[Opening Supplied entries section]
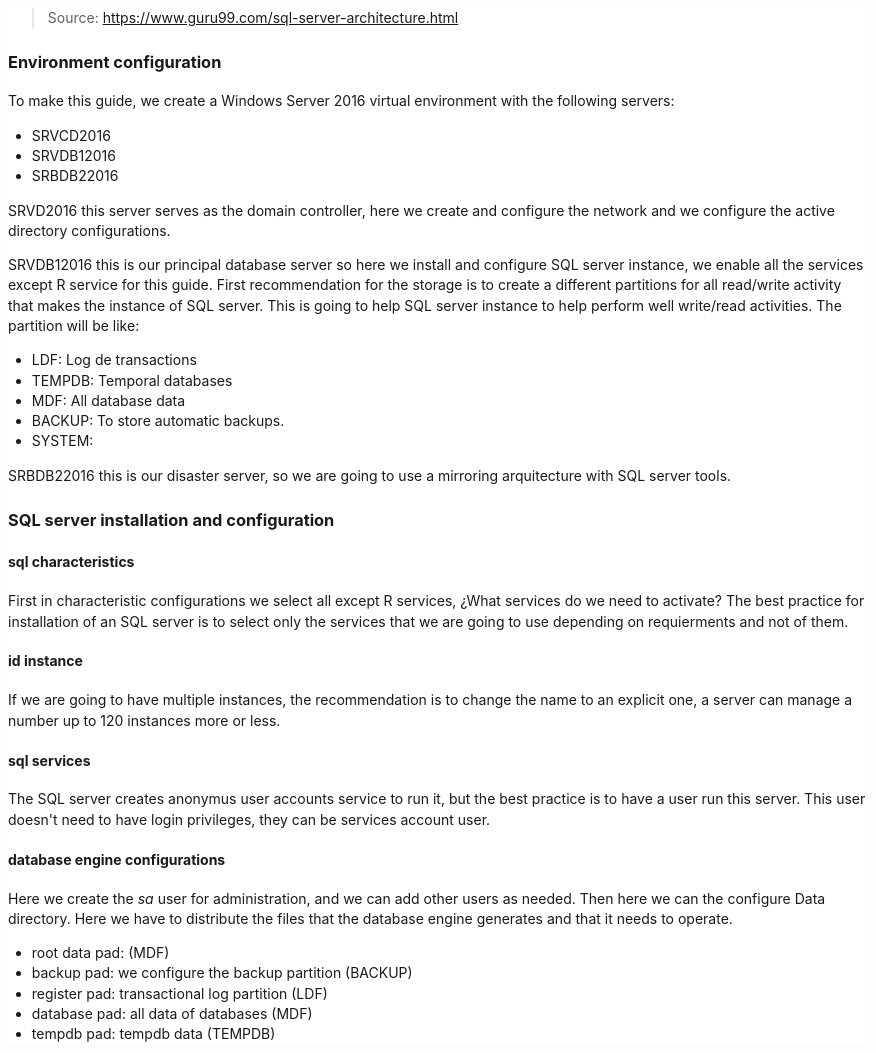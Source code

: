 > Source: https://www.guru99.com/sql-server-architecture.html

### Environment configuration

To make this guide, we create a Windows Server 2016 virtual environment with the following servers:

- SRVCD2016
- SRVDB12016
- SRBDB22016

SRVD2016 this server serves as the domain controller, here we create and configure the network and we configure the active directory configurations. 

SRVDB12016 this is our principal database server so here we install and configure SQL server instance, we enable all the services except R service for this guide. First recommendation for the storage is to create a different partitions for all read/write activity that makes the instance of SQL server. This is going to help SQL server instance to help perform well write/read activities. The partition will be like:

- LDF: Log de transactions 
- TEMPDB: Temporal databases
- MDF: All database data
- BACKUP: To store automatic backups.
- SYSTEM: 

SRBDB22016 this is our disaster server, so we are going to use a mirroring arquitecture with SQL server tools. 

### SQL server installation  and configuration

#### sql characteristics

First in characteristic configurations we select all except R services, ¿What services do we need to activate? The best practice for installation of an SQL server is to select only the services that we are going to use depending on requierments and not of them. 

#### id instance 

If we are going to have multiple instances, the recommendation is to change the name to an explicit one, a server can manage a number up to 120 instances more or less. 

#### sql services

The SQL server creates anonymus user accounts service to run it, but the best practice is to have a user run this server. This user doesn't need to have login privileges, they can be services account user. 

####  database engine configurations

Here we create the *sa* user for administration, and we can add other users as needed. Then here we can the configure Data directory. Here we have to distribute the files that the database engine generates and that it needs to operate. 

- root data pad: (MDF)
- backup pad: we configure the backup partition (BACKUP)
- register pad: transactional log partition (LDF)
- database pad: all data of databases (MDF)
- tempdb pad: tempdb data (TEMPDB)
[Closing Supplied entries section]
Your goal » Search the entries for "guide" and show every line that has it.

Output of the exercise »
To make this guide, we create a Windows Server 2016 virtual environment with the following servers:
SRVDB12016 this is our principal database server so here we install and configure SQL server instance, we enable all the services except R service for this guide. First recommendation for the storage is to create a different partitions for all read/write activity that makes the instance of SQL server. This is going to help SQL server instance to help perform well write/read activities. The partition will be like:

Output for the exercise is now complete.